Press release by the Federation of French Speaking Students, Belgium

All around Europe, the voices of student protest are heard against the attacks on free access to higher education

In Greece, a project of constitutional reform envisages the change of the article guaranteeing the public and free character of the higher education. If the Constitution is modified, it will authorize the creation of private universities and will undermine public responsibility and the free aspect of the higher studies. Thousands of students and citizens have been mobilized in order to oppose themselves to this reform which attacks the equality of access all the Greeks to knowledge.

In Austria, the new chancellor Gusenbauer promised to suppress tuition fees if he were to win the election. This promise was not respect and it was substituted by the possibility for students to carry out 60 hours of public work for remuneration! Thousands of students invaded the streets in order to denounce the irresponsibility of their newly elected official and to claim the suppression of any costs for studying.

In France, the CPE crisis revealed how much an education reform was necessary. Public spending is constantly being reduced and students’ situation is increasingly precarious.

As regards the French Community of Belgium, the situation is not better. The Parliament voted last summer a decree allowing the increase of inscription fees requested in complement of the legal tuition fees in all non university teaching.

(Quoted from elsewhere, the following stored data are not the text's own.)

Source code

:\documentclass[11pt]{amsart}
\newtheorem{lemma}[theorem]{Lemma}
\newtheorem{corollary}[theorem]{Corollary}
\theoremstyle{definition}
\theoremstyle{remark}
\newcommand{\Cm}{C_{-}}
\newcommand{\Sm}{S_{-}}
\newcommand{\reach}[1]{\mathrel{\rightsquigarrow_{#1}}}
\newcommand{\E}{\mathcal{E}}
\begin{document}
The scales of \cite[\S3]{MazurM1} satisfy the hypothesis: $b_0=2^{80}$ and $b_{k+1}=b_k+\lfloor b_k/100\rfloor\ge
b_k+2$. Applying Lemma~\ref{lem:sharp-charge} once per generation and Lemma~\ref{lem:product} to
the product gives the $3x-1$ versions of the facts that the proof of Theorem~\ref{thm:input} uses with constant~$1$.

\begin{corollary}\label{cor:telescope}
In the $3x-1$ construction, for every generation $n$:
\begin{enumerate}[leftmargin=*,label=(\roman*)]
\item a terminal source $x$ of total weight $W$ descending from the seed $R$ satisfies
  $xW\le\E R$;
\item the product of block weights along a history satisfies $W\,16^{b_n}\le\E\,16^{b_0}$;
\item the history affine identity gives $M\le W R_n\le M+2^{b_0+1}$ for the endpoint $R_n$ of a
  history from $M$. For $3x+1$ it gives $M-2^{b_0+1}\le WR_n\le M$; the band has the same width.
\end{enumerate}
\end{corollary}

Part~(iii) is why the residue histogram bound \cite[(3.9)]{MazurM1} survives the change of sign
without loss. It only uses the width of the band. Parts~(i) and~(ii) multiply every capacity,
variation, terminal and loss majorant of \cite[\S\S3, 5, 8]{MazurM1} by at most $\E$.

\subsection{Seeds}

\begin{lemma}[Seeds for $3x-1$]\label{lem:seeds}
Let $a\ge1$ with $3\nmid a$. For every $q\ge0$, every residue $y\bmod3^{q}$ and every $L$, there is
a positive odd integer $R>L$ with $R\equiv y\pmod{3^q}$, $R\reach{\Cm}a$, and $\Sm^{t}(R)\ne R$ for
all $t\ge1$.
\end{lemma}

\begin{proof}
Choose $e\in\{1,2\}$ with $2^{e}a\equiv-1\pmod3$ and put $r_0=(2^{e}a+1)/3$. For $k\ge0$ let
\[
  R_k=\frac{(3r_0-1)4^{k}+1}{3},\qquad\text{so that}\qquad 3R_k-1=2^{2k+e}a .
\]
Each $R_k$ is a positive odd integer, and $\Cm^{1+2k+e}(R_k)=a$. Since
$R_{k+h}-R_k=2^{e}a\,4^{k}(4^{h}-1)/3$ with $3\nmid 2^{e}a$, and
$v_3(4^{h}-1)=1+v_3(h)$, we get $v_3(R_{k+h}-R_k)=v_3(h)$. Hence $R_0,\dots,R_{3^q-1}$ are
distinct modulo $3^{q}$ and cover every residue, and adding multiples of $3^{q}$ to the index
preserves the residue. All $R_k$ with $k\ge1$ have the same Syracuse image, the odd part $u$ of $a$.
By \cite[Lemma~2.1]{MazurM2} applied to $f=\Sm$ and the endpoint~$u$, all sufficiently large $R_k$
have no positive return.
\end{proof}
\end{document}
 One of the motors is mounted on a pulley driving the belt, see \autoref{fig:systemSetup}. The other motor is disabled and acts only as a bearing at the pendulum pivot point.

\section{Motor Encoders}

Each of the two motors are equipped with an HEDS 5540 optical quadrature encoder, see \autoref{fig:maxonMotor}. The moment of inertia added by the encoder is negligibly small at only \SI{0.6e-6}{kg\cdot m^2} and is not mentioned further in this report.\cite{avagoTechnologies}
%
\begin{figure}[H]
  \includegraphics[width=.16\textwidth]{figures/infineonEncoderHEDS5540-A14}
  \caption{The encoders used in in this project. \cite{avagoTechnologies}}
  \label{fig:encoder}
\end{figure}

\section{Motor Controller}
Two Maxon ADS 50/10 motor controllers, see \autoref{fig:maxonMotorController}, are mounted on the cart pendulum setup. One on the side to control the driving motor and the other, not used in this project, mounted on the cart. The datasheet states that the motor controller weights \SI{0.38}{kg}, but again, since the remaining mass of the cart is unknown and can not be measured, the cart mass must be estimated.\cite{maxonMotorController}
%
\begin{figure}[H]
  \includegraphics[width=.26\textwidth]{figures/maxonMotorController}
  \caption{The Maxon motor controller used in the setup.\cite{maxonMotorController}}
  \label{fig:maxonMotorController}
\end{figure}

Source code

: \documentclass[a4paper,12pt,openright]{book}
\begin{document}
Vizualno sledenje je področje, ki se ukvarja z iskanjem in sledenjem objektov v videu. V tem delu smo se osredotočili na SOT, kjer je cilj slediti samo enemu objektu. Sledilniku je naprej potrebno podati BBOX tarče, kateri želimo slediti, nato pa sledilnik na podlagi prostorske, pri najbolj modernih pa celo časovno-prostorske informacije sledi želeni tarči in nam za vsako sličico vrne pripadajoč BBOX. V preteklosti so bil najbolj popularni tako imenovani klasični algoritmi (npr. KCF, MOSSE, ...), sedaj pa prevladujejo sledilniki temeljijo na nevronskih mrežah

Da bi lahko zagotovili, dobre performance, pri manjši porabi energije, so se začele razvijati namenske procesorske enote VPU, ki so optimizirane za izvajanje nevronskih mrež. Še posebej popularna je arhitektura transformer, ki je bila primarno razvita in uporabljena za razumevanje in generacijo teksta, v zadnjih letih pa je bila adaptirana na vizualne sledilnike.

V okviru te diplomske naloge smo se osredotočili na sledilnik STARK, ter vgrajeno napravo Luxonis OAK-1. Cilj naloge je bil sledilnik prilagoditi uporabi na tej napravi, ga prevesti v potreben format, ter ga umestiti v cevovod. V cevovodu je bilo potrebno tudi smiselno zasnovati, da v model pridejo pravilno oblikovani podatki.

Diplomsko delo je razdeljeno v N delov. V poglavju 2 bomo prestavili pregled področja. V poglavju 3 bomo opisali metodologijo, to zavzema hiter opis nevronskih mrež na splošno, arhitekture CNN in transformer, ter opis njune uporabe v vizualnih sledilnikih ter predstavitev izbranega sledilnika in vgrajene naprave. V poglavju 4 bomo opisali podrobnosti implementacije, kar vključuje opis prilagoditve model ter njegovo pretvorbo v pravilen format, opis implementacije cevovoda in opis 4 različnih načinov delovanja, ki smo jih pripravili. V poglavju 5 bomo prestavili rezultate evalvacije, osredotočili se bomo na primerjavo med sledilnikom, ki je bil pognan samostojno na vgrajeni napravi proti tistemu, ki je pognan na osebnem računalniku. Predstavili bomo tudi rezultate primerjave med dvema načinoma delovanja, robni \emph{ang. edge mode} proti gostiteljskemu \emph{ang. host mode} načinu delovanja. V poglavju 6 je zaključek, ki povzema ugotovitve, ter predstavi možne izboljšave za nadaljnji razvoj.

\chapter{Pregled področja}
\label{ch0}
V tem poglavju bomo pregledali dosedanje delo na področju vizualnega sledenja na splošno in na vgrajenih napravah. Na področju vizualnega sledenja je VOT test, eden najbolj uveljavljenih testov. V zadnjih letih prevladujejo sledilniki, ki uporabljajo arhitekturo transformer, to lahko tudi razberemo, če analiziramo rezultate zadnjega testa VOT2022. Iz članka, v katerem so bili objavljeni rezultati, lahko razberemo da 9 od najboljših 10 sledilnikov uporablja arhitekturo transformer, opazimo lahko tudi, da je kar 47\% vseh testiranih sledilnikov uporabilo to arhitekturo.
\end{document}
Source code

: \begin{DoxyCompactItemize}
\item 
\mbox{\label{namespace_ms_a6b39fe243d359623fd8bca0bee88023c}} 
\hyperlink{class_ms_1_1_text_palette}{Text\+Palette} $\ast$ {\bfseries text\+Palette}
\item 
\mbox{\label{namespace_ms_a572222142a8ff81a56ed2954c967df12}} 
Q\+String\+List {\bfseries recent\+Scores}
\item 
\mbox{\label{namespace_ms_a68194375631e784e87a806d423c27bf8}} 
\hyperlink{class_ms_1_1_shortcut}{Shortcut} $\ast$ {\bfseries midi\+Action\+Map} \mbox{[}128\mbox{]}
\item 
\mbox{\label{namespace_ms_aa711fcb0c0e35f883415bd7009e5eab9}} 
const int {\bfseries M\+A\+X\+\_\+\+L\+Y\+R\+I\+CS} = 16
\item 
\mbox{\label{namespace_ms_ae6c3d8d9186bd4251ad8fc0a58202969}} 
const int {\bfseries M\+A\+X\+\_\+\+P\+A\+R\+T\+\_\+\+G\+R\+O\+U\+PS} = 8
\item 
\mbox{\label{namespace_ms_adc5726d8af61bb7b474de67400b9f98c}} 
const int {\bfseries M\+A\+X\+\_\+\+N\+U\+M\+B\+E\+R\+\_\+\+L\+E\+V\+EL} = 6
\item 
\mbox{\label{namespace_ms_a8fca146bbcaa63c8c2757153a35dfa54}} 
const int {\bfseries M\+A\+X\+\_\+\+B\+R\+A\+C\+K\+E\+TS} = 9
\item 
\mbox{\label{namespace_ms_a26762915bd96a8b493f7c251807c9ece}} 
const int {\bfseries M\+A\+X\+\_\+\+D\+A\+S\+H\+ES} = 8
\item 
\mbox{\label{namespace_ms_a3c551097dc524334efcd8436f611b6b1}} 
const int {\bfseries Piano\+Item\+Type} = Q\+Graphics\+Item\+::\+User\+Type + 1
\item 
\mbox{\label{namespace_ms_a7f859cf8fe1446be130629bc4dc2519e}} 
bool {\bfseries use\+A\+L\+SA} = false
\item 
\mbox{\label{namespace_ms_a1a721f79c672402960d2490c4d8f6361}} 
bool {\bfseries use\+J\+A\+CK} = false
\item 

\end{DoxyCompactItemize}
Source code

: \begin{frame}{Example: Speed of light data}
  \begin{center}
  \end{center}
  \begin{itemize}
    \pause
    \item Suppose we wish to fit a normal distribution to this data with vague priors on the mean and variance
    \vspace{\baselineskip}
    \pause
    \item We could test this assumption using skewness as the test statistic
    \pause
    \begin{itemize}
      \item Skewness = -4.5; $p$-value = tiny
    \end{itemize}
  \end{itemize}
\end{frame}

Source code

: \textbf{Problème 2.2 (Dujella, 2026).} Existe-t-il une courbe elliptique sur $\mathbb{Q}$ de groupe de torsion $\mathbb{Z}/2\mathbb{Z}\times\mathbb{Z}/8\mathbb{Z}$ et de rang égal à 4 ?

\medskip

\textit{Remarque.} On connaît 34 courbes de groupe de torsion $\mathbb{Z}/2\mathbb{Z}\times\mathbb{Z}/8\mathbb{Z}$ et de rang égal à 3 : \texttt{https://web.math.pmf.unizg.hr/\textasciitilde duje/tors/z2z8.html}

And the list of European countries concerned by the decrease of public spending in education is far from being exhaustive. Admittedly all countries are not the same however the situation is the same for all: governments assume less and less their educational responsibilities to the benefit of private institutions and to the detriment of private individuals, families and students. Once questioned, they answer that the Bologna Process is to be blamed! If processes launched by the European Union - signed by the member states put pressure on national authorities, the latter are still captains of their ship. They blame Europe because they lack political courage to go against the neo-liberal drifts which, at the end of the day, they approve.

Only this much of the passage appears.